Here, we study MOOC learning behaviors with a detailed access trajectory (DAT). This representation allows us to study learning patterns and behaviors from the perspective of when a particular student accesses a particular component assuming the component is in an ordering by when it appears in course material. The DAT representation is inspired by (Halawa et al., 2014) where student learning trajectories are visualized as a step-like signal. This is shown to the top plot in Figure 1 as an “activity plot”. It shows the number of days from the start of the course on the horizontal axis and the unit access on the vertical axis. E.g. if on a day $d$ , a student accesses material from unit $u$ , then the plot has a mark at coordinate $(d,u)$ . This reflects how a student proceeds through the course, accessing unit material over time. DATs expand the original work by detailing one type of the course component, e.g.:

A) video watching,

B) problem submission, or

C) active and/or passive forum participation (reading and submitting).
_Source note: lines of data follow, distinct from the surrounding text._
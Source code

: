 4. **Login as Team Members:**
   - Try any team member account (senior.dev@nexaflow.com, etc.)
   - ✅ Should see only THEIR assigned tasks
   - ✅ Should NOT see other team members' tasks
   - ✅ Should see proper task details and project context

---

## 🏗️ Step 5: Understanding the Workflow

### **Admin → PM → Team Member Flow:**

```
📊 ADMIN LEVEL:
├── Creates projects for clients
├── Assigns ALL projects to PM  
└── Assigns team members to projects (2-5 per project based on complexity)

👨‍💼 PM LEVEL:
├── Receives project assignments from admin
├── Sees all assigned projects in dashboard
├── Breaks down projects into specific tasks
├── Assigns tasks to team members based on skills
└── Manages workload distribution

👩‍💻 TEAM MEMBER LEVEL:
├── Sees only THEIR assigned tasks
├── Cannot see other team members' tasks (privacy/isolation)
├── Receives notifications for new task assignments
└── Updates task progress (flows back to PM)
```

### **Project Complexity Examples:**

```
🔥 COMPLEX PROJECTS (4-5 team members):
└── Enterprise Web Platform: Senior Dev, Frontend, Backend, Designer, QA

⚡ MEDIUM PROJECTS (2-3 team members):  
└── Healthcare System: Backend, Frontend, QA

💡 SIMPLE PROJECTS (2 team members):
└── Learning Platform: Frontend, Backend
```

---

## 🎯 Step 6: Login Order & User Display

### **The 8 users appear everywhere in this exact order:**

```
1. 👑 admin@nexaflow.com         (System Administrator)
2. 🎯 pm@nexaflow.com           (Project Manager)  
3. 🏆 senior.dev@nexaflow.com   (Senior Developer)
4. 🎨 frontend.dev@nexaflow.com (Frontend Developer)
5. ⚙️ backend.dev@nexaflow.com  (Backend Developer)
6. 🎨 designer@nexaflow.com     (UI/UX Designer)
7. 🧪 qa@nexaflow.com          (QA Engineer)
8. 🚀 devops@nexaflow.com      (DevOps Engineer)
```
The DAT gives insights on how many and different course components are viewed, skipped and revisited, when this happens, the length of time that a student is absent, when a student stops out, etc. In this paper, we leverage the advantages of DAT for three explorations:

(1)

Learning Behavior Patterns We visualize video watching DATs and observe a distinctive behavior pattern where the last video of the previous day is the first video the student watches on the next day. We ask whether this behavior, which could be interpreted as either knowledge reinforcement or video watching completion, is correlated to grade. We also observe two more distinctive patterns where a video introducing material early in the course is revisited much later on, or is skipped for the first time but revisited much later on. These behaviors, again, could have multiple interpretations. We investigate their correlation to grade also. 2. (2)

Learning Design Patterns We probe the possibility that DATs can inform learning design hypotheses about Learning Design Patterns. This is a core concern of designers and instructors when they are designing their course for efficient student learning. 3. (3)
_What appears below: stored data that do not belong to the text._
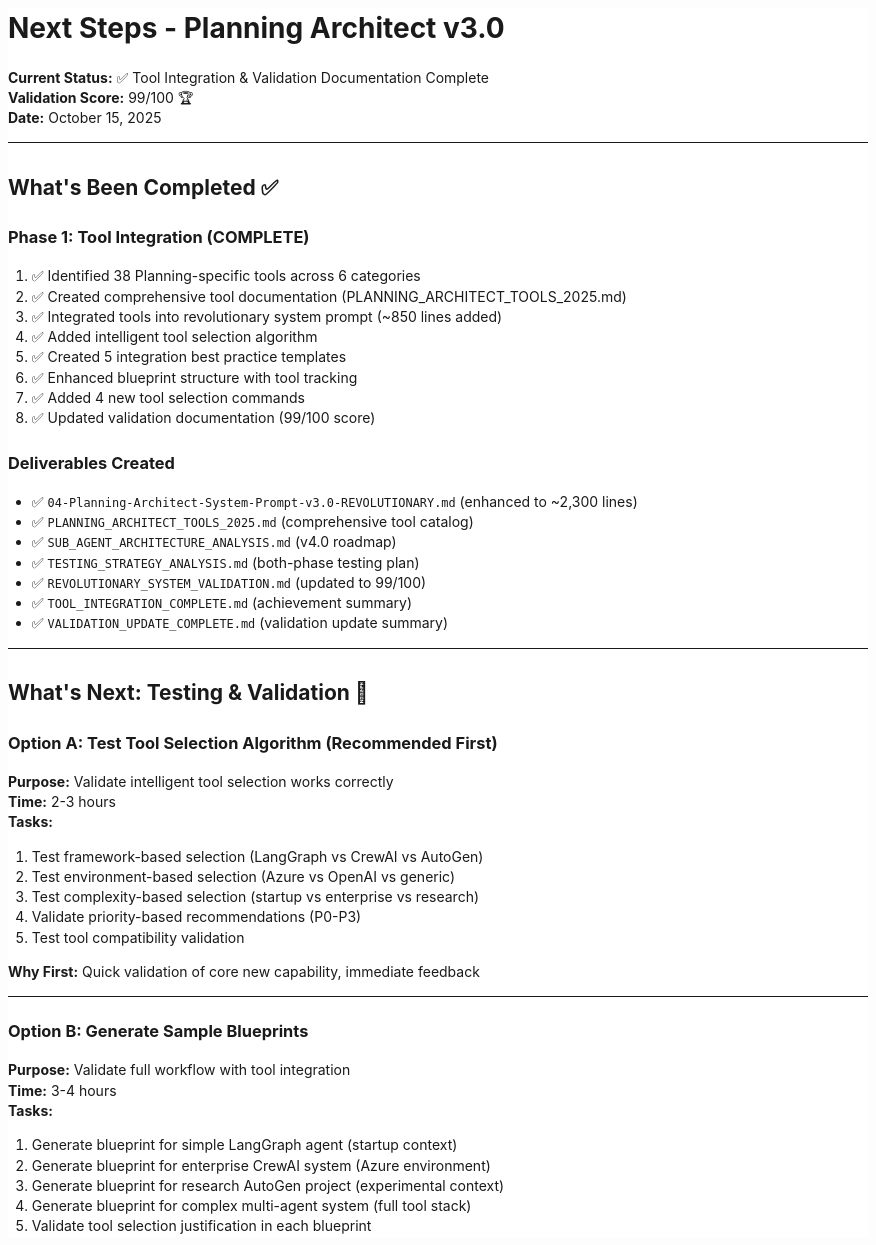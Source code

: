 # Next Steps - Planning Architect v3.0

**Current Status:** ✅ Tool Integration & Validation Documentation Complete  
**Validation Score:** 99/100 🏆  
**Date:** October 15, 2025

---

## What's Been Completed ✅

### Phase 1: Tool Integration (COMPLETE)
1. ✅ Identified 38 Planning-specific tools across 6 categories
2. ✅ Created comprehensive tool documentation (PLANNING_ARCHITECT_TOOLS_2025.md)
3. ✅ Integrated tools into revolutionary system prompt (~850 lines added)
4. ✅ Added intelligent tool selection algorithm
5. ✅ Created 5 integration best practice templates
6. ✅ Enhanced blueprint structure with tool tracking
7. ✅ Added 4 new tool selection commands
8. ✅ Updated validation documentation (99/100 score)

### Deliverables Created
- ✅ `04-Planning-Architect-System-Prompt-v3.0-REVOLUTIONARY.md` (enhanced to ~2,300 lines)
- ✅ `PLANNING_ARCHITECT_TOOLS_2025.md` (comprehensive tool catalog)
- ✅ `SUB_AGENT_ARCHITECTURE_ANALYSIS.md` (v4.0 roadmap)
- ✅ `TESTING_STRATEGY_ANALYSIS.md` (both-phase testing plan)
- ✅ `REVOLUTIONARY_SYSTEM_VALIDATION.md` (updated to 99/100)
- ✅ `TOOL_INTEGRATION_COMPLETE.md` (achievement summary)
- ✅ `VALIDATION_UPDATE_COMPLETE.md` (validation update summary)

---

## What's Next: Testing & Validation 🧪

### Option A: Test Tool Selection Algorithm (Recommended First)
**Purpose:** Validate intelligent tool selection works correctly  
**Time:** 2-3 hours  
**Tasks:**
1. Test framework-based selection (LangGraph vs CrewAI vs AutoGen)
2. Test environment-based selection (Azure vs OpenAI vs generic)
3. Test complexity-based selection (startup vs enterprise vs research)
4. Validate priority-based recommendations (P0-P3)
5. Test tool compatibility validation

**Why First:** Quick validation of core new capability, immediate feedback

---

### Option B: Generate Sample Blueprints
**Purpose:** Validate full workflow with tool integration  
**Time:** 3-4 hours  
**Tasks:**
1. Generate blueprint for simple LangGraph agent (startup context)
2. Generate blueprint for enterprise CrewAI system (Azure environment)
3. Generate blueprint for research AutoGen project (experimental context)
4. Generate blueprint for complex multi-agent system (full tool stack)
5. Validate tool selection justification in each blueprint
Background Examination We use DATs to examine students from educational and geographical backgrounds that make them potentially marginalized. The DAT helps identify whether these students are struggling with their MOOC studies, potentially allowing them to receive appropriate help. 4. (4)
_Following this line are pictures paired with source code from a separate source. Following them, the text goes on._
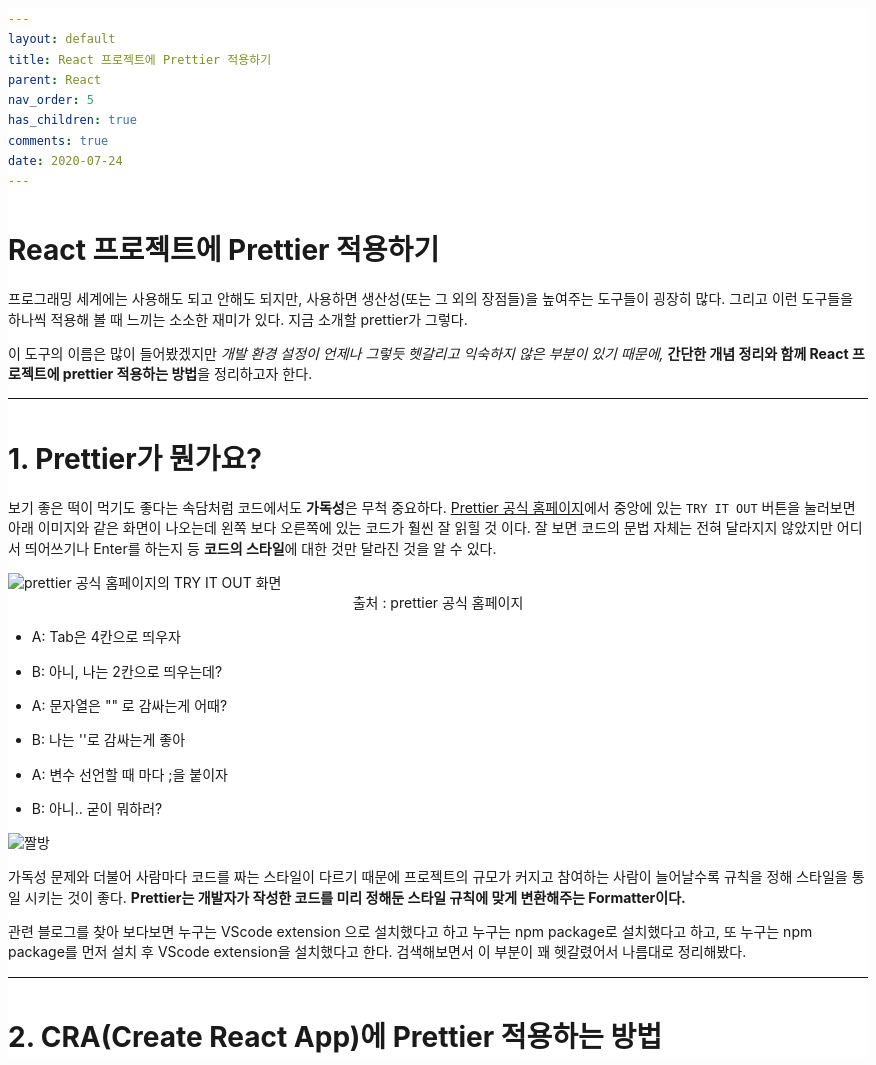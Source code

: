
 ```yaml
---
layout: default
title: React 프로젝트에 Prettier 적용하기
parent: React
nav_order: 5
has_children: true
comments: true
date: 2020-07-24
---
```


# React 프로젝트에 Prettier 적용하기

프로그래밍 세계에는 사용해도 되고 안해도 되지만, 사용하면 생산성(또는 그 외의 장점들)을 높여주는 도구들이 굉장히 많다. 그리고 이런 도구들을 하나씩 적용해 볼 때 느끼는 소소한 재미가 있다. 지금 소개할 prettier가 그렇다.

이 도구의 이름은 많이 들어봤겠지만 _개발 환경 설정이 언제나 그렇듯 헷갈리고 익숙하지 않은 부분이 있기 때문에,_ **간단한 개념 정리와 함께 React 프로젝트에 prettier 적용하는 방법**을 정리하고자 한다.

---

# 1. Prettier가 뭔가요?

보기 좋은 떡이 먹기도 좋다는 속담처럼 코드에서도 **가독성**은 무척 중요하다. [Prettier 공식 홈페이지](https://prettier.io/)에서 중앙에 있는 `TRY IT OUT` 버튼을 눌러보면 아래 이미지와 같은 화면이 나오는데 왼쪽 보다 오른쪽에 있는 코드가 훨씬 잘 읽힐 것 이다. 잘 보면 코드의 문법 자체는 전혀 달라지지 않았지만 어디서 띄어쓰기나 Enter를 하는지 등 **코드의 스타일**에 대한 것만 달라진 것을 알 수 있다.

<img width="1433" alt="prettier 공식 홈페이지의 TRY IT OUT 화면" src="https://user-images.githubusercontent.com/18614517/86508392-a0894800-be1a-11ea-99e8-55fc12a8a812.png">

<center>출처 : prettier 공식 홈페이지</center>

- A: Tab은 4칸으로 띄우자
- B: 아니, 나는 2칸으로 띄우는데?

- A: 문자열은 "" 로 감싸는게 어때?
- B: 나는 ''로 감싸는게 좋아

- A: 변수 선언할 때 마다 ;을 붙이자
- B: 아니.. 굳이 뭐하러?

<img width="421" alt="짤방" src="https://user-images.githubusercontent.com/18614517/85399933-93ef2f00-b592-11ea-96ea-17f5e45aa6ed.png">

가독성 문제와 더불어 사람마다 코드를 짜는 스타일이 다르기 때문에 프로젝트의 규모가 커지고 참여하는 사람이 늘어날수록 규칙을 정해 스타일을 통일 시키는 것이 좋다. **Prettier는 개발자가 작성한 코드를 미리 정해둔 스타일 규칙에 맞게 변환해주는 Formatter이다.**

관련 블로그를 찾아 보다보면 누구는 VScode extension 으로 설치했다고 하고 누구는 npm package로 설치했다고 하고, 또 누구는 npm package를 먼저 설치 후 VScode extension을 설치했다고 한다. 검색해보면서 이 부분이 꽤 헷갈렸어서 나름대로 정리해봤다.

---

# 2. CRA(Create React App)에 Prettier 적용하는 방법
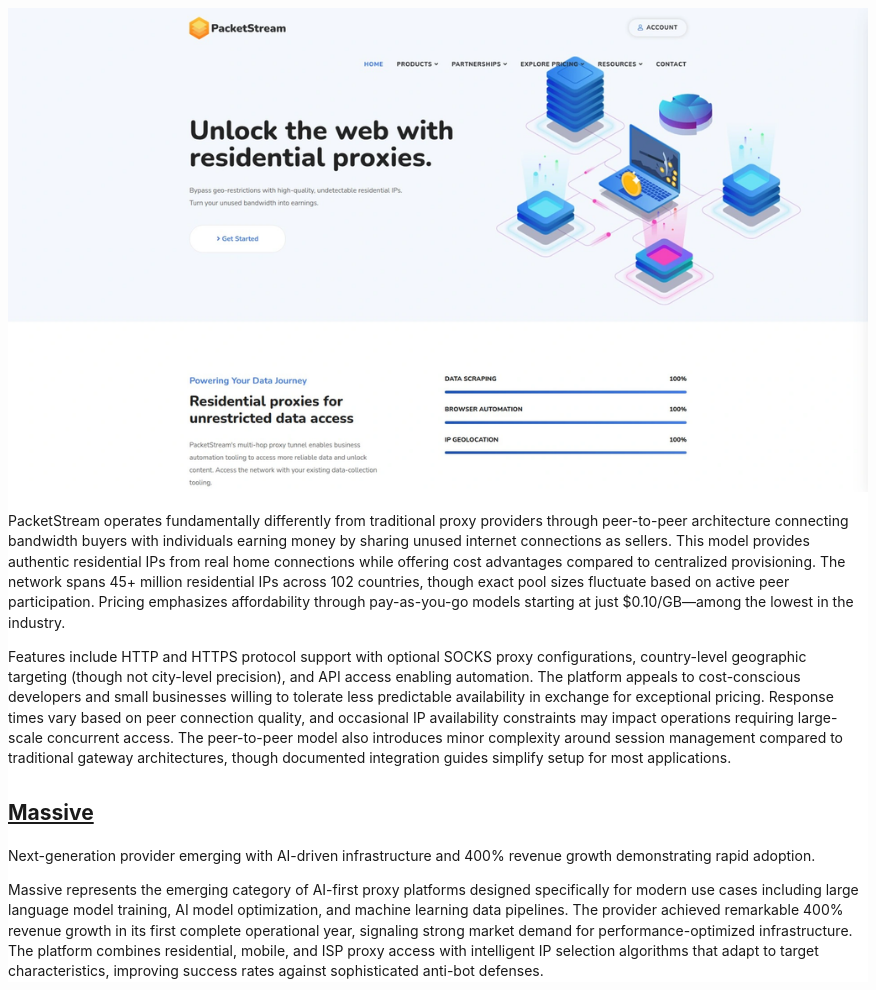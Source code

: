 ![PacketStream Screenshot](image/packetstream.webp)


PacketStream operates fundamentally differently from traditional proxy providers through peer-to-peer architecture connecting bandwidth buyers with individuals earning money by sharing unused internet connections as sellers. This model provides authentic residential IPs from real home connections while offering cost advantages compared to centralized provisioning. The network spans 45+ million residential IPs across 102 countries, though exact pool sizes fluctuate based on active peer participation. Pricing emphasizes affordability through pay-as-you-go models starting at just $0.10/GB—among the lowest in the industry.

Features include HTTP and HTTPS protocol support with optional SOCKS proxy configurations, country-level geographic targeting (though not city-level precision), and API access enabling automation. The platform appeals to cost-conscious developers and small businesses willing to tolerate less predictable availability in exchange for exceptional pricing. Response times vary based on peer connection quality, and occasional IP availability constraints may impact operations requiring large-scale concurrent access. The peer-to-peer model also introduces minor complexity around session management compared to traditional gateway architectures, though documented integration guides simplify setup for most applications.

## [Massive](https://www.massivedata.io)

Next-generation provider emerging with AI-driven infrastructure and 400% revenue growth demonstrating rapid adoption.

Massive represents the emerging category of AI-first proxy platforms designed specifically for modern use cases including large language model training, AI model optimization, and machine learning data pipelines. The provider achieved remarkable 400% revenue growth in its first complete operational year, signaling strong market demand for performance-optimized infrastructure. The platform combines residential, mobile, and ISP proxy access with intelligent IP selection algorithms that adapt to target characteristics, improving success rates against sophisticated anti-bot defenses.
Dimensionality Reduction We ask how a large quantity of DATs can be summarized and mapped into a low dimensional embedding that allows them to be input to modeling or be analyzed with 2D visualization yielding potential for observing clusters

The rest of the paper is structured as follows: Section 2 presents related work. The courses we use for demonstration are introduced in Section 3. Section 4 defines a DAT. Section 5 covers Exploration(1). Section 6 covers Exploration(3). Section 7 we present findings to Exploration(4). Finally, Section 8 concludes and discusses future work.

2. Related Work

Explorations(1, 2) Learning Patterns

There has been a lot of research over the past two decades on teaching as a design science (Laurillard, 2013). Some work in studying learning design in the context of learning technologies has been inspired by (Alexander, 1979)’s concept of design patterns, which are “invariants” underlying successful designs. In the context of learning design, the core elements of a design pattern comprise descriptions of the “problem” (the learning outcome to be achieved), the context (the learning situation, including the course and student contexts), and the “solution” (the sequences of learning activities involving tangible, virtual and social interactions). Learning design patterns (LDP) are the (not necessarily conscious) assumptions teachers have about how students should interact with specific materials and engage in designated learning activities for effective learning (Law et al., 2017). Learning behavior patterns (LBP) are, in contrast, what students actually do. By identifying empirically the localized learning behavior patterns exhibited by students, teachers can find out:

(1) what proportion of the students actually exhibit behavior as intended by the teacher’s LDP, and whether those following the intended LDP exhibit better learning outcomes; (2) what other learning behavior patterns exist, and whether any of these patterns are strongly correlated with students’ learning success or failure;

(3) whether students’ adoption of the observed patterns were dependent on their contextual backgrounds, and

(4) whether the effectiveness of the observed learning behavior patterns interact with students’ contextual background.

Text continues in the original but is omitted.